Explanation: **Explanation:** The anterior pituitary gland (adenohypophysis) synthesizes and secretes six major peptide hormones: Growth Hormone (GH), Thyroid-stimulating hormone (TSH), Adrenocorticotropic hormone (ACTH), Follicle-stimulating hormone (FSH), Luteinizing hormone (LH), and Prolactin. **Wait! Re-evaluating the Question and Key:** There appears to be a technical error in the provided key. **All four options (TSH, Prolactin, ACTH, and FSH) are indeed released by the anterior pituitary.** In the context of NEET-PG, this type of question usually aims to distinguish between the **Anterior Pituitary** (Adenohypophysis) and the **Posterior Pituitary** (Neurohypophysis).

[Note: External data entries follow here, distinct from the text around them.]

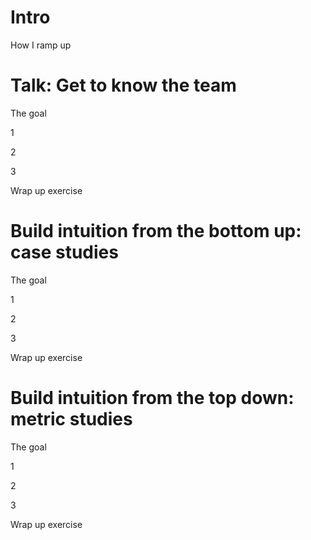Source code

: # Intro

How I ramp up

# Talk: Get to know the team

The goal

1

2

3

Wrap up exercise

# Build intuition from the bottom up: case studies

The goal

1

2

3

Wrap up exercise

# Build intuition from the top down: metric studies

The goal

1

2

3

Wrap up exercise

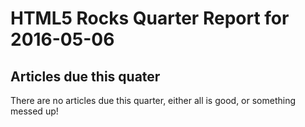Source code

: HTML5 Rocks Quarter Report for 2016-05-06
=========================================

Articles due this quater
------------------------

There are no articles due this quarter, either all is good, or something messed up!

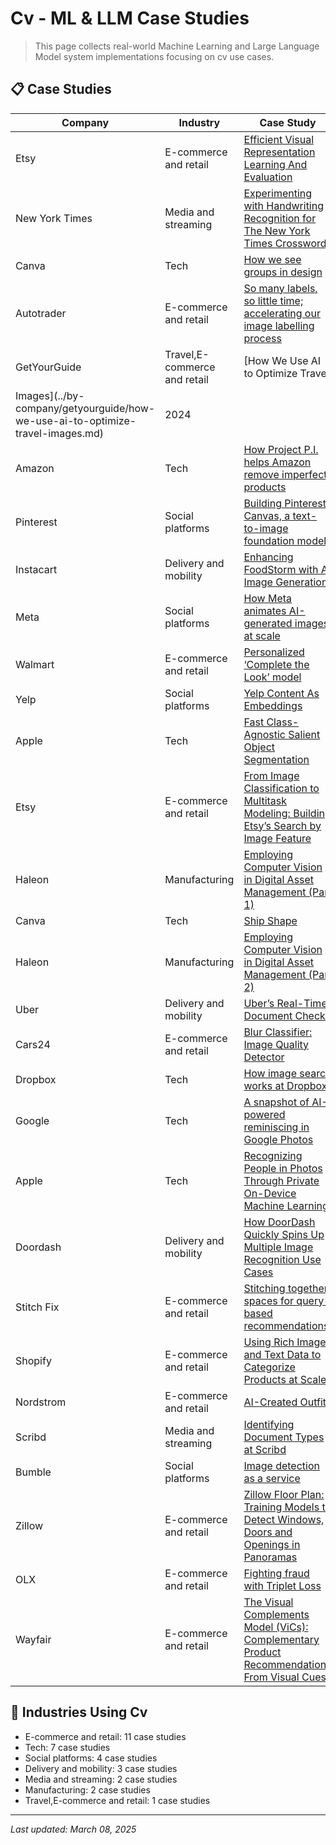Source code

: # Cv - ML & LLM Case Studies

> This page collects real-world Machine Learning and Large Language Model system implementations focusing on cv use cases.

## 📋 Case Studies

| Company | Industry | Case Study | Year |
|---------|----------|------------|------|
| Etsy | E-commerce and retail | [Efficient Visual Representation Learning And Evaluation](../by-company/etsy/efficient-visual-representation-learning-and-evaluation.md) | 2024 |
| New York Times | Media and streaming | [Experimenting with Handwriting Recognition for The New York Times Crossword](../by-company/new-york-times/experimenting-with-handwriting-recognition-for-the-new-york-times-crossword.md) | 2024 |
| Canva | Tech | [How we see groups in design](../by-company/canva/how-we-see-groups-in-design.md) | 2024 |
| Autotrader | E-commerce and retail | [So many labels, so little time; accelerating our image labelling process](../by-company/autotrader/so-many-labels-so-little-time-accelerating-our-image-labelling-process.md) | 2024 |
| GetYourGuide | Travel,E-commerce and retail | [How We Use AI to Optimize Travel
Images](../by-company/getyourguide/how-we-use-ai-to-optimize-travel-images.md) | 2024 |
| Amazon | Tech | [How Project P.I. helps Amazon remove imperfect products](../by-company/amazon/how-project-p-i-helps-amazon-remove-imperfect-products.md) | 2024 |
| Pinterest | Social platforms | [Building Pinterest Canvas, a text-to-image foundation model](../by-company/pinterest/building-pinterest-canvas-a-text-to-image-foundation-model.md) | 2024 |
| Instacart | Delivery and mobility | [Enhancing FoodStorm with AI Image Generation](../by-company/instacart/enhancing-foodstorm-with-ai-image-generation.md) | 2024 |
| Meta | Social platforms | [How Meta animates AI-generated images at scale](../by-company/meta/how-meta-animates-ai-generated-images-at-scale.md) | 2024 |
| Walmart | E-commerce and retail | [Personalized ‘Complete the Look’ model](../by-company/walmart/personalized-complete-the-look-model.md) | 2023 |
| Yelp | Social platforms | [Yelp Content As Embeddings](../by-company/yelp/yelp-content-as-embeddings.md) | 2023 |
| Apple | Tech | [Fast Class-Agnostic Salient Object Segmentation](../by-company/apple/fast-class-agnostic-salient-object-segmentation.md) | 2023 |
| Etsy | E-commerce and retail | [From Image Classification to Multitask Modeling: Building Etsy’s Search by Image Feature](../by-company/etsy/from-image-classification-to-multitask-modeling-building-etsys-search-by-image-feature.md) | 2023 |
| Haleon | Manufacturing | [Employing Computer Vision in Digital Asset Management (Part 1)](../by-company/haleon/employing-computer-vision-in-digital-asset-management-part-1.md) | 2023 |
| Canva | Tech | [Ship Shape](../by-company/canva/ship-shape.md) | 2023 |
| Haleon | Manufacturing | [Employing Computer Vision in Digital Asset Management (Part 2)](../by-company/haleon/employing-computer-vision-in-digital-asset-management-part-2.md) | 2023 |
| Uber | Delivery and mobility | [Uber’s Real-Time Document Check](../by-company/uber/ubers-real-time-document-check.md) | 2022 |
| Cars24 | E-commerce and retail | [Blur Classifier: Image Quality Detector](../by-company/cars24/blur-classifier-image-quality-detector.md) | 2022 |
| Dropbox | Tech | [How image search works at Dropbox](../by-company/dropbox/how-image-search-works-at-dropbox.md) | 2021 |
| Google | Tech | [A snapshot of AI-powered reminiscing in Google Photos](../by-company/google/a-snapshot-of-ai-powered-reminiscing-in-google-photos.md) | 2021 |
| Apple | Tech | [Recognizing People in Photos Through Private On-Device Machine Learning](../by-company/apple/recognizing-people-in-photos-through-private-on-device-machine-learning.md) | 2021 |
| Doordash | Delivery and mobility | [How DoorDash Quickly Spins Up Multiple Image Recognition Use Cases](../by-company/doordash/how-doordash-quickly-spins-up-multiple-image-recognition-use-cases.md) | 2021 |
| Stitch Fix | E-commerce and retail | [Stitching together spaces for query-based recommendations](../by-company/stitch-fix/stitching-together-spaces-for-query-based-recommendations.md) | 2021 |
| Shopify | E-commerce and retail | [Using Rich Image and Text Data to Categorize Products at Scale](../by-company/shopify/using-rich-image-and-text-data-to-categorize-products-at-scale.md) | 2021 |
| Nordstrom | E-commerce and retail | [AI-Created Outfits](../by-company/nordstrom/ai-created-outfits.md) | 2021 |
| Scribd | Media and streaming | [Identifying Document Types at Scribd](../by-company/scribd/identifying-document-types-at-scribd.md) | 2021 |
| Bumble | Social platforms | [Image detection as a service](../by-company/bumble/image-detection-as-a-service.md) | 2020 |
| Zillow | E-commerce and retail | [Zillow Floor Plan: Training Models to Detect Windows, Doors and Openings in Panoramas](../by-company/zillow/zillow-floor-plan-training-models-to-detect-windows-doors-and-openings-in-panoramas.md) | 2020 |
| OLX | E-commerce and retail | [Fighting fraud with Triplet Loss](../by-company/olx/fighting-fraud-with-triplet-loss.md) | 2020 |
| Wayfair | E-commerce and retail | [The Visual Complements Model (ViCs): Complementary Product Recommendations From Visual Cues](../by-company/wayfair/the-visual-complements-model-vics-complementary-product-recommendations-from-visual-cues.md) | 2020 |

## 🏢 Industries Using Cv

- E-commerce and retail: 11 case studies
- Tech: 7 case studies
- Social platforms: 4 case studies
- Delivery and mobility: 3 case studies
- Media and streaming: 2 case studies
- Manufacturing: 2 case studies
- Travel,E-commerce and retail: 1 case studies

---

*Last updated: March 08, 2025*

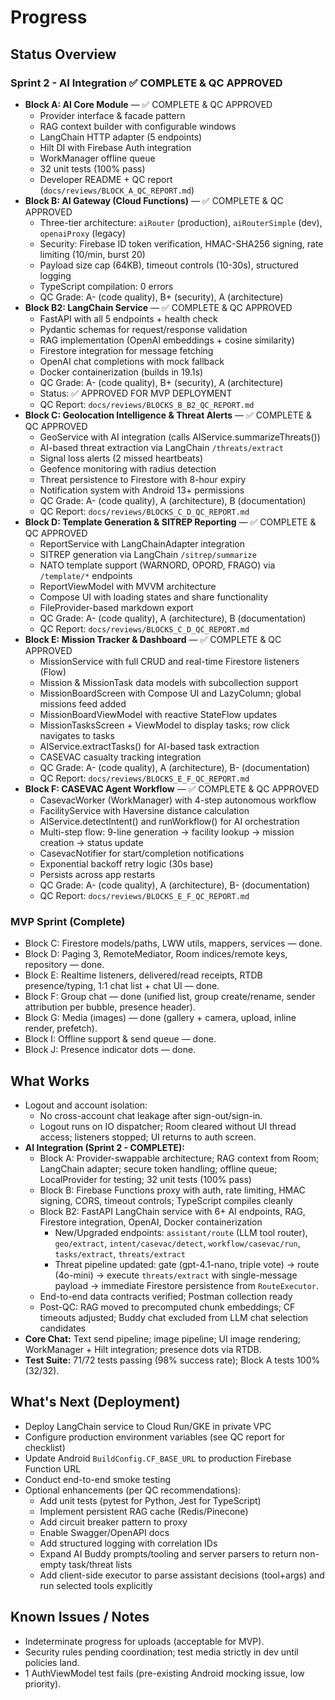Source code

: # Progress

## Status Overview
### Sprint 2 - AI Integration ✅ COMPLETE & QC APPROVED
- **Block A: AI Core Module** — ✅ COMPLETE & QC APPROVED
  - Provider interface & facade pattern
  - RAG context builder with configurable windows
  - LangChain HTTP adapter (5 endpoints)
  - Hilt DI with Firebase Auth integration
  - WorkManager offline queue
  - 32 unit tests (100% pass)
  - Developer README + QC report (`docs/reviews/BLOCK_A_QC_REPORT.md`)
- **Block B: AI Gateway (Cloud Functions)** — ✅ COMPLETE & QC APPROVED
  - Three-tier architecture: `aiRouter` (production), `aiRouterSimple` (dev), `openaiProxy` (legacy)
  - Security: Firebase ID token verification, HMAC-SHA256 signing, rate limiting (10/min, burst 20)
  - Payload size cap (64KB), timeout controls (10-30s), structured logging
  - TypeScript compilation: 0 errors
  - QC Grade: A- (code quality), B+ (security), A (architecture)
- **Block B2: LangChain Service** — ✅ COMPLETE & QC APPROVED
  - FastAPI with all 5 endpoints + health check
  - Pydantic schemas for request/response validation
  - RAG implementation (OpenAI embeddings + cosine similarity)
  - Firestore integration for message fetching
  - OpenAI chat completions with mock fallback
  - Docker containerization (builds in 19.1s)
  - QC Grade: A- (code quality), B+ (security), A (architecture)
  - Status: ✅ APPROVED FOR MVP DEPLOYMENT
  - QC Report: `docs/reviews/BLOCKS_B_B2_QC_REPORT.md`
- **Block C: Geolocation Intelligence & Threat Alerts** — ✅ COMPLETE & QC APPROVED
  - GeoService with AI integration (calls AIService.summarizeThreats())
  - AI-based threat extraction via LangChain `/threats/extract`
  - Signal loss alerts (2 missed heartbeats)
  - Geofence monitoring with radius detection
  - Threat persistence to Firestore with 8-hour expiry
  - Notification system with Android 13+ permissions
  - QC Grade: A- (code quality), A (architecture), B (documentation)
  - QC Report: `docs/reviews/BLOCKS_C_D_QC_REPORT.md`
- **Block D: Template Generation & SITREP Reporting** — ✅ COMPLETE & QC APPROVED
  - ReportService with LangChainAdapter integration
  - SITREP generation via LangChain `/sitrep/summarize`
  - NATO template support (WARNORD, OPORD, FRAGO) via `/template/*` endpoints
  - ReportViewModel with MVVM architecture
  - Compose UI with loading states and share functionality
  - FileProvider-based markdown export
  - QC Grade: A- (code quality), A (architecture), B (documentation)
  - QC Report: `docs/reviews/BLOCKS_C_D_QC_REPORT.md`
- **Block E: Mission Tracker & Dashboard** — ✅ COMPLETE & QC APPROVED
  - MissionService with full CRUD and real-time Firestore listeners (Flow)
  - Mission & MissionTask data models with subcollection support
  - MissionBoardScreen with Compose UI and LazyColumn; global missions feed added
  - MissionBoardViewModel with reactive StateFlow updates
  - MissionTasksScreen + ViewModel to display tasks; row click navigates to tasks
  - AIService.extractTasks() for AI-based task extraction
  - CASEVAC casualty tracking integration
  - QC Grade: A- (code quality), A (architecture), B- (documentation)
  - QC Report: `docs/reviews/BLOCKS_E_F_QC_REPORT.md`
- **Block F: CASEVAC Agent Workflow** — ✅ COMPLETE & QC APPROVED
  - CasevacWorker (WorkManager) with 4-step autonomous workflow
  - FacilityService with Haversine distance calculation
  - AIService.detectIntent() and runWorkflow() for AI orchestration
  - Multi-step flow: 9-line generation → facility lookup → mission creation → status update
  - CasevacNotifier for start/completion notifications
  - Exponential backoff retry logic (30s base)
  - Persists across app restarts
  - QC Grade: A- (code quality), A (architecture), B- (documentation)
  - QC Report: `docs/reviews/BLOCKS_E_F_QC_REPORT.md`

### MVP Sprint (Complete)
- Block C: Firestore models/paths, LWW utils, mappers, services — done.
- Block D: Paging 3, RemoteMediator, Room indices/remote keys, repository — done.
- Block E: Realtime listeners, delivered/read receipts, RTDB presence/typing, 1:1 chat list + chat UI — done.
- Block F: Group chat — done (unified list, group create/rename, sender attribution per bubble, presence header).
- Block G: Media (images) — done (gallery + camera, upload, inline render, prefetch).
- Block I: Offline support & send queue — done.
- Block J: Presence indicator dots — done.

## What Works
- Logout and account isolation:
  - No cross-account chat leakage after sign-out/sign-in.
  - Logout runs on IO dispatcher; Room cleared without UI thread access; listeners stopped; UI returns to auth screen.
- **AI Integration (Sprint 2 - COMPLETE):** 
  - Block A: Provider-swappable architecture; RAG context from Room; LangChain adapter; secure token handling; offline queue; LocalProvider for testing; 32 unit tests (100% pass)
  - Block B: Firebase Functions proxy with auth, rate limiting, HMAC signing, CORS, timeout controls; TypeScript compiles cleanly
  - Block B2: FastAPI LangChain service with 6+ AI endpoints, RAG, Firestore integration, OpenAI, Docker containerization
    - New/Upgraded endpoints: `assistant/route` (LLM tool router), `geo/extract`, `intent/casevac/detect`, `workflow/casevac/run`, `tasks/extract`, `threats/extract`
    - Threat pipeline updated: gate (gpt-4.1-nano, triple vote) → route (4o-mini) → execute `threats/extract` with single-message payload → immediate Firestore persistence from `RouteExecutor`.
  - End-to-end data contracts verified; Postman collection ready
  - Post-QC: RAG moved to precomputed chunk embeddings; CF timeouts adjusted; Buddy chat excluded from LLM chat selection candidates
- **Core Chat:** Text send pipeline; image pipeline; UI image rendering; WorkManager + Hilt integration; presence dots via RTDB.
- **Test Suite:** 71/72 tests passing (98% success rate); Block A tests 100% (32/32).

## What's Next (Deployment)
- Deploy LangChain service to Cloud Run/GKE in private VPC
- Configure production environment variables (see QC report for checklist)
- Update Android `BuildConfig.CF_BASE_URL` to production Firebase Function URL
- Conduct end-to-end smoke testing
- Optional enhancements (per QC recommendations):
  - Add unit tests (pytest for Python, Jest for TypeScript)
  - Implement persistent RAG cache (Redis/Pinecone)
  - Add circuit breaker pattern to proxy
  - Enable Swagger/OpenAPI docs
  - Add structured logging with correlation IDs
  - Expand AI Buddy prompts/tooling and server parsers to return non-empty task/threat lists
  - Add client-side executor to parse assistant decisions (tool+args) and run selected tools explicitly

## Known Issues / Notes
- Indeterminate progress for uploads (acceptable for MVP).
- Security rules pending coordination; test media strictly in dev until policies land.
- 1 AuthViewModel test fails (pre-existing Android mocking issue, low priority).

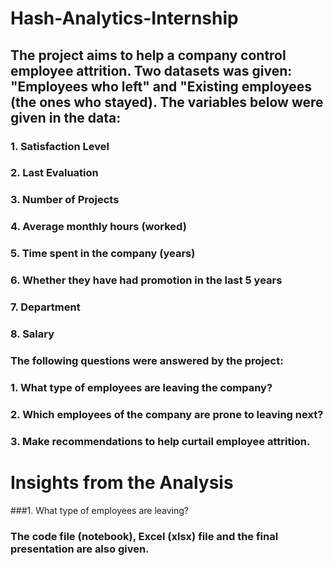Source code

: # **Hash-Analytics-Internship**
## The project aims to help a company control employee attrition. Two datasets was given: "Employees who left" and "Existing  employees (the ones who stayed). The variables below were given in the data:
### 1.    Satisfaction Level
### 2.    Last Evaluation
### 3.    Number of Projects
### 4.    Average monthly hours (worked)
### 5.    Time spent in the company (years)
### 6.    Whether they have had promotion in the last 5 years
### 7.    Department
### 8.    Salary

### The following questions were answered by the project:
### 1.    What type of employees are leaving the company?
### 2.    Which employees of the company are prone to leaving next?
### 3.    Make recommendations to help curtail employee attrition.

# **Insights from the Analysis**
###1. What type of employees are leaving?



### The code file (notebook), Excel (xlsx) file and the final presentation are also given.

The posterior pituitary does not synthesize hormones; it only stores and releases **Oxytocin** and **Antidiuretic Hormone (ADH/Vasopressin)**, which are produced in the hypothalamus. **Analysis of Options:** * **TSH (Option A):** Secreted by thyrotrophs in the anterior pituitary to stimulate the thyroid gland. * **Prolactin (Option B):** Secreted by lactotrophs in the anterior pituitary to stimulate milk production. * **ACTH (Option C):** Secreted by corticotrophs in the anterior pituitary to stimulate the adrenal cortex. * **FSH (Option D):** Secreted by gonadotrophs in the anterior pituitary to regulate gametogenesis. **High-Yield Clinical Pearls for NEET-PG:** 1. **Hypothalamic Control:** All anterior pituitary hormones are regulated by hypothalamic "releasing" or "inhibiting" hormones. 2. **The Prolactin Exception:** Unlike other hormones, Prolactin is under **predominant inhibitory control** by Dopamine. Therefore, any stalk injury or dopamine antagonist (like antipsychotics) leads to *increased* prolactin levels (Hyperprolactinemia). 3. **Embryology:** The anterior pituitary develops from **Rathke’s pouch** (oral ectoderm), while the posterior pituitary develops from **neuroectoderm**.